◆ **WORK ORDER**:
What is needed is an exact copy of the data below, pictures excluded.

--- INPUT Enclosed Below ---

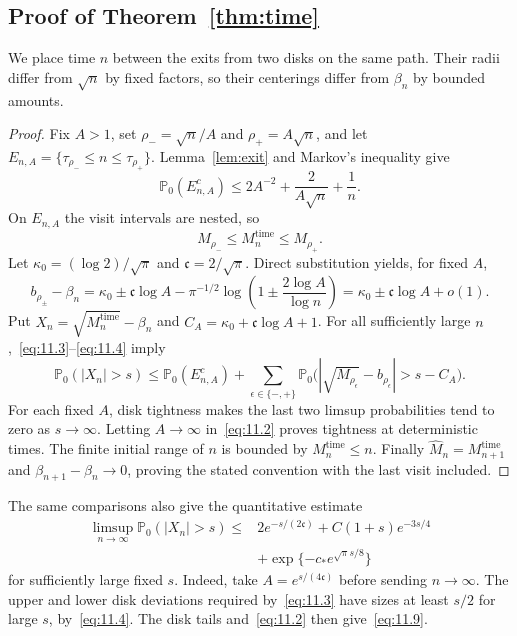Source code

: \documentclass[11pt,letterpaper,reqno]{amsart}
\numberwithin{equation}{section}
\theoremstyle{remark}
\begin{document}
\subsection{Proof of Theorem~\ref{thm:time}}
We place time $n$ between the exits from two disks on the same path. Their radii differ from $\sqrt n$ by fixed factors, so their centerings differ from $\beta_n$ by bounded amounts.
\begin{proof}
Fix $A>1$, set $\rho_-=\sqrt n/A$ and $\rho_+=A\sqrt n$, and let
$E_{n,A}=\{\tau_{\rho_-}\le n\le\tau_{\rho_+}\}$. Lemma~\ref{lem:exit} and Markov's inequality give
\begin{equation}\label{eq:11.2}
\mathbb P_0(E_{n,A}^c)\le2A^{-2}+\frac{2}{A\sqrt n}+\frac1n.
\end{equation}
On $E_{n,A}$ the visit intervals are nested, so
\begin{equation}\label{eq:11.3}
M_{\rho_-}\le M_n^{\mathrm{time}}\le M_{\rho_+}.
\end{equation}
Let $\kappa_0=(\log2)/\sqrt\pi$ and $\mathfrak c=2/\sqrt\pi$. Direct substitution yields, for fixed $A$,
\begin{equation}\label{eq:11.4}
b_{\rho_\pm}-\beta_n
=\kappa_0\pm\mathfrak c\log A
-\pi^{-1/2}\log\left(1\pm\frac{2\log A}{\log n}\right)
=\kappa_0\pm\mathfrak c\log A+o(1).
\end{equation}
Put $X_n=\sqrt{M_n^{\mathrm{time}}}-\beta_n$ and $C_A=\kappa_0+\mathfrak c\log A+1$. For all sufficiently large $n$,~\eqref{eq:11.3}--\eqref{eq:11.4} imply
\[
\mathbb P_0(|X_n|>s)
\le\mathbb P_0(E_{n,A}^c)
+\sum_{\epsilon\in\{-,+\}}
\mathbb P_0\bigl(|\sqrt{M_{\rho_\epsilon}}-b_{\rho_\epsilon}|>s-C_A\bigr).
\]
For each fixed $A$, disk tightness makes the last two limsup probabilities tend to zero as $s\to\infty$. Letting $A\to\infty$ in~\eqref{eq:11.2} proves tightness at deterministic times. The finite initial range of $n$ is bounded by $M_n^{\mathrm{time}}\le n$. Finally $\widehat M_n=M_{n+1}^{\mathrm{time}}$ and $\beta_{n+1}-\beta_n\to0$, proving the stated convention with the last visit included.
\end{proof}

The same comparisons also give the quantitative estimate
\begin{equation}\label{eq:11.9}
\begin{split}
\limsup_{n\to\infty}\mathbb P_0(|X_n|>s)
\le{}&2e^{-s/(2\mathfrak c)}+C(1+s)e^{-3s/4}\\
&+\exp\{-c_*e^{\sqrt\pi s/8}\}
\end{split}
\end{equation}
for sufficiently large fixed $s$. Indeed, take $A=e^{s/(4\mathfrak c)}$ before sending $n\to\infty$. The upper and lower disk deviations required by~\eqref{eq:11.3} have sizes at least $s/2$ for large $s$, by~\eqref{eq:11.4}. The disk tails and~\eqref{eq:11.2} then give~\eqref{eq:11.9}.
\end{document}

--- End of Enclosed INPUT ---

◆ **ANSWER FOR THIS EXERCISE**:
Source code

: \documentclass[11pt,letterpaper,reqno]{amsart}
\numberwithin{equation}{section}
\theoremstyle{remark}
\begin{document}
\subsection{Proof of Theorem~\ref{thm:time}}
We place time $n$ between the exits from two disks on the same path. Their radii differ from $\sqrt n$ by fixed factors, so their centerings differ from $\beta_n$ by bounded amounts.
\begin{proof}
Fix $A>1$, set $\rho_-=\sqrt n/A$ and $\rho_+=A\sqrt n$, and let
$E_{n,A}=\{\tau_{\rho_-}\le n\le\tau_{\rho_+}\}$. Lemma~\ref{lem:exit} and Markov's inequality give
\begin{equation}\label{eq:11.2}
\mathbb P_0(E_{n,A}^c)\le2A^{-2}+\frac{2}{A\sqrt n}+\frac1n.
\end{equation}
On $E_{n,A}$ the visit intervals are nested, so
\begin{equation}\label{eq:11.3}
M_{\rho_-}\le M_n^{\mathrm{time}}\le M_{\rho_+}.
\end{equation}
Let $\kappa_0=(\log2)/\sqrt\pi$ and $\mathfrak c=2/\sqrt\pi$. Direct substitution yields, for fixed $A$,
\begin{equation}\label{eq:11.4}
b_{\rho_\pm}-\beta_n
=\kappa_0\pm\mathfrak c\log A
-\pi^{-1/2}\log\left(1\pm\frac{2\log A}{\log n}\right)
=\kappa_0\pm\mathfrak c\log A+o(1).
\end{equation}
Put $X_n=\sqrt{M_n^{\mathrm{time}}}-\beta_n$ and $C_A=\kappa_0+\mathfrak c\log A+1$. For all sufficiently large $n$,~\eqref{eq:11.3}--\eqref{eq:11.4} imply
\[
\mathbb P_0(|X_n|>s)
\le\mathbb P_0(E_{n,A}^c)
+\sum_{\epsilon\in\{-,+\}}
\mathbb P_0\bigl(|\sqrt{M_{\rho_\epsilon}}-b_{\rho_\epsilon}|>s-C_A\bigr).
\]
For each fixed $A$, disk tightness makes the last two limsup probabilities tend to zero as $s\to\infty$. Letting $A\to\infty$ in~\eqref{eq:11.2} proves tightness at deterministic times. The finite initial range of $n$ is bounded by $M_n^{\mathrm{time}}\le n$. Finally $\widehat M_n=M_{n+1}^{\mathrm{time}}$ and $\beta_{n+1}-\beta_n\to0$, proving the stated convention with the last visit included.
\end{proof}

The same comparisons also give the quantitative estimate
\begin{equation}\label{eq:11.9}
\begin{split}
\limsup_{n\to\infty}\mathbb P_0(|X_n|>s)
\le{}&2e^{-s/(2\mathfrak c)}+C(1+s)e^{-3s/4}\\
&+\exp\{-c_*e^{\sqrt\pi s/8}\}
\end{split}
\end{equation}
for sufficiently large fixed $s$. Indeed, take $A=e^{s/(4\mathfrak c)}$ before sending $n\to\infty$. The upper and lower disk deviations required by~\eqref{eq:11.3} have sizes at least $s/2$ for large $s$, by~\eqref{eq:11.4}. The disk tails and~\eqref{eq:11.2} then give~\eqref{eq:11.9}.
\end{document}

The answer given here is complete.